* [Task to complete]
Copy the lines below, word for word, from the first through the line containing "area between forest and grassland.". Leave the pictures out.

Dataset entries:
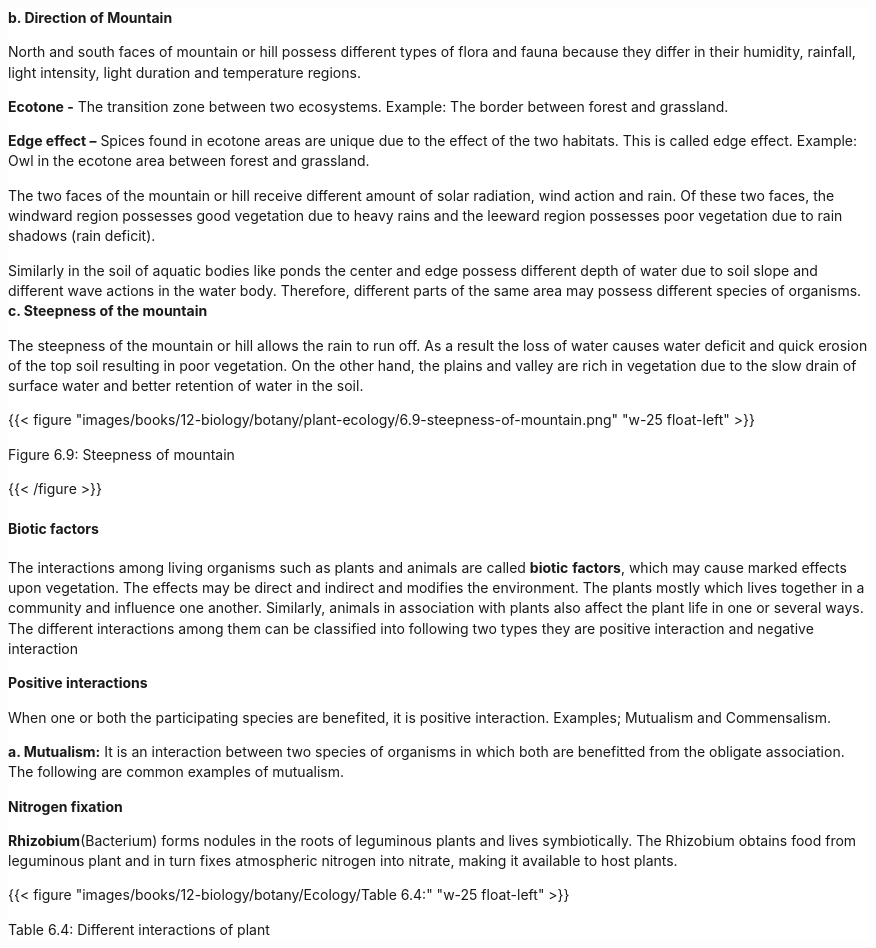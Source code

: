 **b. Direction of Mountain**

North and south faces of mountain or hill possess different types of flora and fauna because they differ in their humidity, rainfall, light intensity, light duration and temperature regions.

**Ecotone -** The transition zone between two ecosystems. Example: The border between forest and grassland.

**Edge effect –** Spices found in ecotone areas are unique due to the effect of the two habitats. This is called edge effect. Example: Owl in the ecotone area between forest and grassland.

The two faces of the mountain or hill receive different amount of solar radiation, wind action and rain. Of these two faces, the windward region possesses good vegetation due to heavy rains and the leeward region possesses poor vegetation due to rain shadows (rain deficit).

Similarly in the soil of aquatic bodies like ponds the center and edge possess different depth of water due to soil slope and different wave actions in the water body. Therefore, different parts of the same area may possess different species of organisms.
**c. Steepness of the mountain**

The steepness of the mountain or hill allows the rain to run off. As a result the loss of water causes water deficit and quick erosion of the top soil resulting in poor vegetation. On the other hand, the plains and valley are rich in vegetation due to the slow drain of surface water and better retention of water in the soil.

{{< figure "images/books/12-biology/botany/plant-ecology/6.9-steepness-of-mountain.png" "w-25 float-left" >}}

Figure 6.9: Steepness of mountain

{{< /figure >}}

#### Biotic factors   

The interactions among living organisms such as plants and animals are called **biotic** **factors**, which may cause marked effects upon vegetation. The effects may be direct and indirect and modifies the environment. The plants mostly which lives together in a community and influence one another. Similarly, animals in association with plants also affect the plant life in one or several ways. The different interactions among them can be classified into following two types they are positive interaction and negative interaction

**Positive interactions**

When one or both the participating species are benefited, it is positive interaction. Examples; Mutualism and Commensalism.

**a. Mutualism:** It is an interaction between two species of organisms in which both are benefitted from the obligate association. The following are common examples of mutualism.

**Nitrogen fixation**

**Rhizobium**(Bacterium) forms nodules in the roots of leguminous plants and lives symbiotically. The Rhizobium obtains food from leguminous plant and in turn fixes atmospheric nitrogen into nitrate, making it available to host plants.

{{< figure "images/books/12-biology/botany/Ecology/Table 6.4:" "w-25 float-left" >}}

Table 6.4: Different interactions of plant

* [Solution for this problem]
Source code

: **b. Direction of Mountain**

North and south faces of mountain or hill possess different types of flora and fauna because they differ in their humidity, rainfall, light intensity, light duration and temperature regions.

**Ecotone -** The transition zone between two ecosystems. Example: The border between forest and grassland.

**Edge effect –** Spices found in ecotone areas are unique due to the effect of the two habitats. This is called edge effect. Example: Owl in the ecotone area between forest and grassland.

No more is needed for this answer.